This open access book covers all facets of entity-oriented search--where "search" can be interpreted in the broadest sense of information access--from a unified point of view, and provides a coherent and comprehensive overview of the state of the art. It represents the first synthesis of research in this broad and rapidly developing area. Selected topics are discussed in-depth, the goal being to establish fundamental techniques and methods as a basis for future research and development. Additional topics are treated at a survey level only, containing numerous pointers to the relevant literature. A roadmap for future research, based on open issues and challenges identified along the way, rounds out the book.
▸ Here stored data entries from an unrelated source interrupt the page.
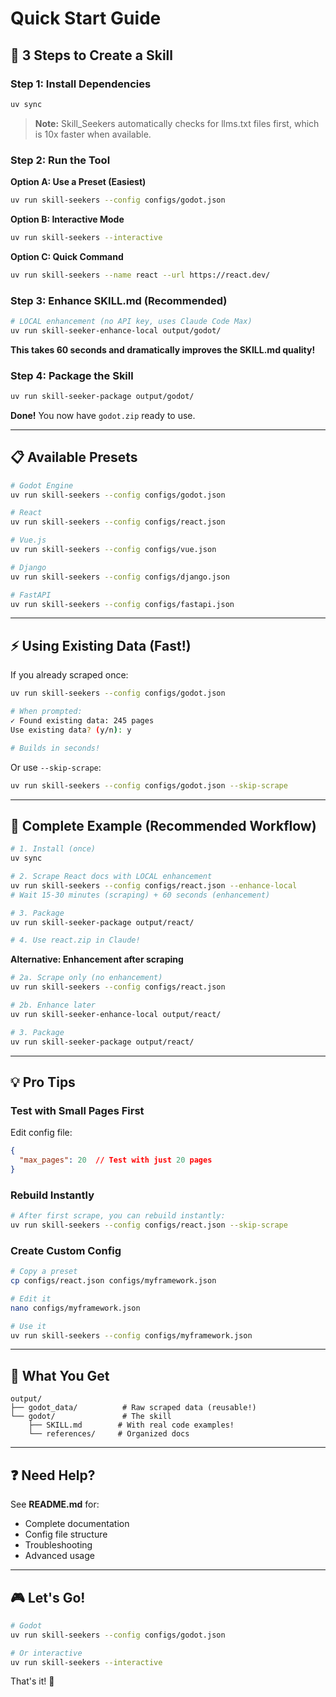# Quick Start Guide

## 🚀 3 Steps to Create a Skill

### Step 1: Install Dependencies

```bash
uv sync
```

> **Note:** Skill_Seekers automatically checks for llms.txt files first, which is 10x faster when available.

### Step 2: Run the Tool

**Option A: Use a Preset (Easiest)**
```bash
uv run skill-seekers --config configs/godot.json
```

**Option B: Interactive Mode**
```bash
uv run skill-seekers --interactive
```

**Option C: Quick Command**
```bash
uv run skill-seekers --name react --url https://react.dev/
```

### Step 3: Enhance SKILL.md (Recommended)

```bash
# LOCAL enhancement (no API key, uses Claude Code Max)
uv run skill-seeker-enhance-local output/godot/
```

**This takes 60 seconds and dramatically improves the SKILL.md quality!**

### Step 4: Package the Skill

```bash
uv run skill-seeker-package output/godot/
```

**Done!** You now have `godot.zip` ready to use.

---

## 📋 Available Presets

```bash
# Godot Engine
uv run skill-seekers --config configs/godot.json

# React
uv run skill-seekers --config configs/react.json

# Vue.js
uv run skill-seekers --config configs/vue.json

# Django
uv run skill-seekers --config configs/django.json

# FastAPI
uv run skill-seekers --config configs/fastapi.json
```

---

## ⚡ Using Existing Data (Fast!)

If you already scraped once:

```bash
uv run skill-seekers --config configs/godot.json

# When prompted:
✓ Found existing data: 245 pages
Use existing data? (y/n): y

# Builds in seconds!
```

Or use `--skip-scrape`:
```bash
uv run skill-seekers --config configs/godot.json --skip-scrape
```

---

## 🎯 Complete Example (Recommended Workflow)

```bash
# 1. Install (once)
uv sync

# 2. Scrape React docs with LOCAL enhancement
uv run skill-seekers --config configs/react.json --enhance-local
# Wait 15-30 minutes (scraping) + 60 seconds (enhancement)

# 3. Package
uv run skill-seeker-package output/react/

# 4. Use react.zip in Claude!
```

**Alternative: Enhancement after scraping**
```bash
# 2a. Scrape only (no enhancement)
uv run skill-seekers --config configs/react.json

# 2b. Enhance later
uv run skill-seeker-enhance-local output/react/

# 3. Package
uv run skill-seeker-package output/react/
```

---

## 💡 Pro Tips

### Test with Small Pages First
Edit config file:
```json
{
  "max_pages": 20  // Test with just 20 pages
}
```

### Rebuild Instantly
```bash
# After first scrape, you can rebuild instantly:
uv run skill-seekers --config configs/react.json --skip-scrape
```

### Create Custom Config
```bash
# Copy a preset
cp configs/react.json configs/myframework.json

# Edit it
nano configs/myframework.json

# Use it
uv run skill-seekers --config configs/myframework.json
```

---

## 📁 What You Get

```
output/
├── godot_data/          # Raw scraped data (reusable!)
└── godot/               # The skill
    ├── SKILL.md        # With real code examples!
    └── references/     # Organized docs
```

---

## ❓ Need Help?

See **README.md** for:
- Complete documentation
- Config file structure
- Troubleshooting
- Advanced usage

---

## 🎮 Let's Go!

```bash
# Godot
uv run skill-seekers --config configs/godot.json

# Or interactive
uv run skill-seekers --interactive
```

That's it! 🚀
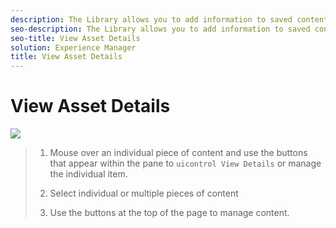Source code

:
 ```yaml
---
description: The Library allows you to add information to saved content so you can organize your assets based on your brand strategy.
seo-description: The Library allows you to add information to saved content so you can organize your assets based on your brand strategy.
seo-title: View Asset Details
solution: Experience Manager
title: View Asset Details
---
```


# View Asset Details

![](http://350.df9.mwp.accessdomain.com/wp-content/uploads/2015/09/LibraryMultiSelect-1024x560.png)
>1. Mouse over an individual piece of content and use the buttons that appear within the pane to `uicontrol View Details` or manage the individual item.
>   
>1. Select individual or multiple pieces of content
>   
>1. Use the buttons at the top of the page to manage content.
>   
>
The book is divided into three main parts, sandwiched between introductory and concluding chapters. The first two chapters introduce readers to the basic concepts, provide an overview of entity-oriented search tasks, and present the various types and sources of data that will be used throughout the book. Part I deals with the core task of entity ranking: given a textual query, possibly enriched with additional elements or structural hints, return a ranked list of entities. This core task is examined in a number of different variants, using both structured and unstructured data collections, and numerous query formulations. In turn, Part II is devoted to the role of entities in bridging unstructured and structured data. Part III explores how entities can enable search engines to understand the concepts, meaning, and intent behind the query that the user enters into the search box, and how they can provide rich and focused responses (as opposed to merely a list of documents)--a process known as semantic search. The final chapter concludes the book by discussing the limitations of current approaches, and suggesting directions for future research.
Researchers and graduate students are the primary target audience of this book. A general background in information retrieval is sufficient to follow the material, including an understanding of basic probability and statistics concepts as well as a basic knowledge of machine learning concepts and supervised learning algorithms.
這本開放存取的書籍涵蓋了實體導向搜尋的各個面向——在這裡,「搜尋」可以被解釋為資訊存取的最廣泛意義——從統一的角度提供了一個連貫且全面的最新技術概述。它代表了這個廣泛且快速發展領域研究的首次綜合。選定的主題進行了深入討論,目標是建立基本技術和方法,作為未來研究和開發的基礎。其他主題僅在調查層面上處理,並包含大量指向相關文獻的參考。基於沿途識別的開放問題和挑戰,書中還提供了未來研究的路線圖。
本書分為三個主要部分,夾在引言和結論章節之間。前兩章介紹了基本概念,提供了實體導向搜尋任務的概述,並呈現了整本書將使用的各種數據類型和來源。第一部分處理實體排名的核心任務:給定一個文本查詢,可能附加有額外元素或結構提示,返回一個排名的實體列表。這一核心任務在多種不同變體中進行了檢視,使用結構化和非結構化數據集合,以及多種查詢表達方式。接著,第二部分專注於實體在橋接非結構化和結構化數據中的角色。第三部分探討了實體如何使搜尋引擎理解用戶在搜尋框中輸入的查詢背後的概念、意義和意圖,以及它們如何提供豐富且集中的回應(而不僅僅是一個文件列表)——這一過程被稱為語義搜尋。最後一章通過討論當前方法的局限性,並建議未來研究的方向來結束本書。
本書的主要目標讀者是研究人員和研究生。具備資訊檢索的一般背景即可跟隨本書的內容,包括對基本概率和統計概念的理解,以及對機器學習概念和監督學習算法的基本知識。